Take Maria Ramos, the chief executive of Transnet. She has been the only post–apartheid boss of the transport parastatal with a clear strategic sense of what needed to be fixed.

And she has moved quickly to take tough decisions to pursue her strategy: costs are being cut; South African Airways and Metrorail will be hived off, with Transnet becoming a pure transport logistics company. She promises no quick fixes and says Transnet’s restructuring is a 10-year job. With a financial skills-set to match her political weight, it’s clear that Ramos was not appointed only because she is a woman.

And, she is doing a better job than her predecessors, Mafika Mkwanazi and Saki Macozoma.

Consider Vuyani Ngalwana, the Pension Funds Adjudicator.
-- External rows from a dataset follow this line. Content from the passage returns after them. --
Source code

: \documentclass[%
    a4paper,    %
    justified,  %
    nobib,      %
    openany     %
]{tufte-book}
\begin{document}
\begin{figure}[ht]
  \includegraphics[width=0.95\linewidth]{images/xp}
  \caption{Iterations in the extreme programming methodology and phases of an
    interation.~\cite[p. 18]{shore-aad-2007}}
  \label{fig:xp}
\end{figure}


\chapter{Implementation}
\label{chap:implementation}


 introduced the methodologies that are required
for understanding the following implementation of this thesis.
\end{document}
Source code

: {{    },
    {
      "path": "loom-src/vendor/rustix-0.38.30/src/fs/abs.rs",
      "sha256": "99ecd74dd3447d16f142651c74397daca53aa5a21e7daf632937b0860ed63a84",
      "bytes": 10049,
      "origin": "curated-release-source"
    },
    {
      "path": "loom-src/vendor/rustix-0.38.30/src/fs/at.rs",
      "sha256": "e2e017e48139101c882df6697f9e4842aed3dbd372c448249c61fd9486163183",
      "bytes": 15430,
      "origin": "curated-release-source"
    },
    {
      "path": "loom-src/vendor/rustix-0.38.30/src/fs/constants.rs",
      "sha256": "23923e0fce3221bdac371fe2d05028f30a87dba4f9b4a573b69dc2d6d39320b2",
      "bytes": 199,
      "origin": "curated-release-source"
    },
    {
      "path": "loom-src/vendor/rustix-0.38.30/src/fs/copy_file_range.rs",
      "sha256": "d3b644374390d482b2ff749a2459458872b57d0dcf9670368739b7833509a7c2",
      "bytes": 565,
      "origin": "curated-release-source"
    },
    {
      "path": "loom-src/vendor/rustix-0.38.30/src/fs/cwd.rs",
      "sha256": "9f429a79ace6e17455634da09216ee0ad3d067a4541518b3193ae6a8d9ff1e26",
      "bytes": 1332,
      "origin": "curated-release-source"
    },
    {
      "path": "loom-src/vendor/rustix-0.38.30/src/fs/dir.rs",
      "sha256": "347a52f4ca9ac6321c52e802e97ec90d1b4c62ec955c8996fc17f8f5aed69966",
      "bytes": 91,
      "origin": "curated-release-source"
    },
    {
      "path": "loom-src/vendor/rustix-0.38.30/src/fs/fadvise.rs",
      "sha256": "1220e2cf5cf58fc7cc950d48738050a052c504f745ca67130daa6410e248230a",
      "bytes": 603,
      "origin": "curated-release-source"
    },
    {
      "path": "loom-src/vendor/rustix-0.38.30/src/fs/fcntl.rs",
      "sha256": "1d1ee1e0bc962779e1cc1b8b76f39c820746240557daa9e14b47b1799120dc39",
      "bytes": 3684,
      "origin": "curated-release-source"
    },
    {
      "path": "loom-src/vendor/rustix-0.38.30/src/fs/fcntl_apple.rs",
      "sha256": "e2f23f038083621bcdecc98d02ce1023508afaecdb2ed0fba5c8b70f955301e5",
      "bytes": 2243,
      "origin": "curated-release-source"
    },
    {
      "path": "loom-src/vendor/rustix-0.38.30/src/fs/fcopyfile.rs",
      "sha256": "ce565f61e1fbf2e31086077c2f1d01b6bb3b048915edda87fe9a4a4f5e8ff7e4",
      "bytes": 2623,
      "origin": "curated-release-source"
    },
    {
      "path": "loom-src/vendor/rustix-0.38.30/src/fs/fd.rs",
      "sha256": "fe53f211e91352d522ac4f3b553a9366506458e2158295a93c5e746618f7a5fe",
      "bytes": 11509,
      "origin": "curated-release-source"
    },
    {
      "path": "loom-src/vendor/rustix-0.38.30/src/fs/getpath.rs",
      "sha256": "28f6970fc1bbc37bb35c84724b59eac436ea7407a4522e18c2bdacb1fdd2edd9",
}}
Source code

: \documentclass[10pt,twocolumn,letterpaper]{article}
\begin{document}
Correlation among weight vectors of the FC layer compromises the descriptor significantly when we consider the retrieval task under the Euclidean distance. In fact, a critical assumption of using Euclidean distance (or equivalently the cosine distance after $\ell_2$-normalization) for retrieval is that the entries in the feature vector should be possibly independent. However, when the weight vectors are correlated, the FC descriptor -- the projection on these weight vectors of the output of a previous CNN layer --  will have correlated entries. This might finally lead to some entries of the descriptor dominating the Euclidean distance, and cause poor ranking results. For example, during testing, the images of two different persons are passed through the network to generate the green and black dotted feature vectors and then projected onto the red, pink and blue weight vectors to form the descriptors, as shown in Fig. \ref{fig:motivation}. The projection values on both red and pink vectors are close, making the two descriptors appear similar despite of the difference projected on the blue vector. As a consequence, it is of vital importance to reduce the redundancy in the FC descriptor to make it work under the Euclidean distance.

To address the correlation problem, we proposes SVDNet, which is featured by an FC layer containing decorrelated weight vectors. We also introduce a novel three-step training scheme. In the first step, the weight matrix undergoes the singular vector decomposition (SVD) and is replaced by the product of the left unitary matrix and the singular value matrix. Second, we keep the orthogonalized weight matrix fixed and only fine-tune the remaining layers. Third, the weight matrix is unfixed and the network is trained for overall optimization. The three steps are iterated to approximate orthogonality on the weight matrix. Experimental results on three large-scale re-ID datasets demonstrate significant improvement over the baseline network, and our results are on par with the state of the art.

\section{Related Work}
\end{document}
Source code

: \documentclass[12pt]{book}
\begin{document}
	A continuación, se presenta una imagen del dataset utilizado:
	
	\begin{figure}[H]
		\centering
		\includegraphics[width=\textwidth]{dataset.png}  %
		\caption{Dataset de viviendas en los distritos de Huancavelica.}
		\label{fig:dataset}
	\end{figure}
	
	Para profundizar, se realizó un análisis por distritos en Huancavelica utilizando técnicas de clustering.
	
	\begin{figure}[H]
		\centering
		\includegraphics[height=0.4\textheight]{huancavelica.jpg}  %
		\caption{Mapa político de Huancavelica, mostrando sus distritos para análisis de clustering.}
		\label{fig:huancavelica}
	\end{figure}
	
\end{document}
He has taken a fire-cracker to the slumbering life industry with a set of rulings against it that is forcing an overhaul of costs, commissions and customer service.

It’s about time and though other (white male) adjudicators have sat in the chair none has dared stare the giant in the eye or seen the obvious problems with pension fund pay-outs and punitive fees.

With a set of relevant technical skills (Ngalwana is a lawyer who specialises in pensions law and has worked at the special investigations unit), he also has a fine sense of timing and an independent spirit.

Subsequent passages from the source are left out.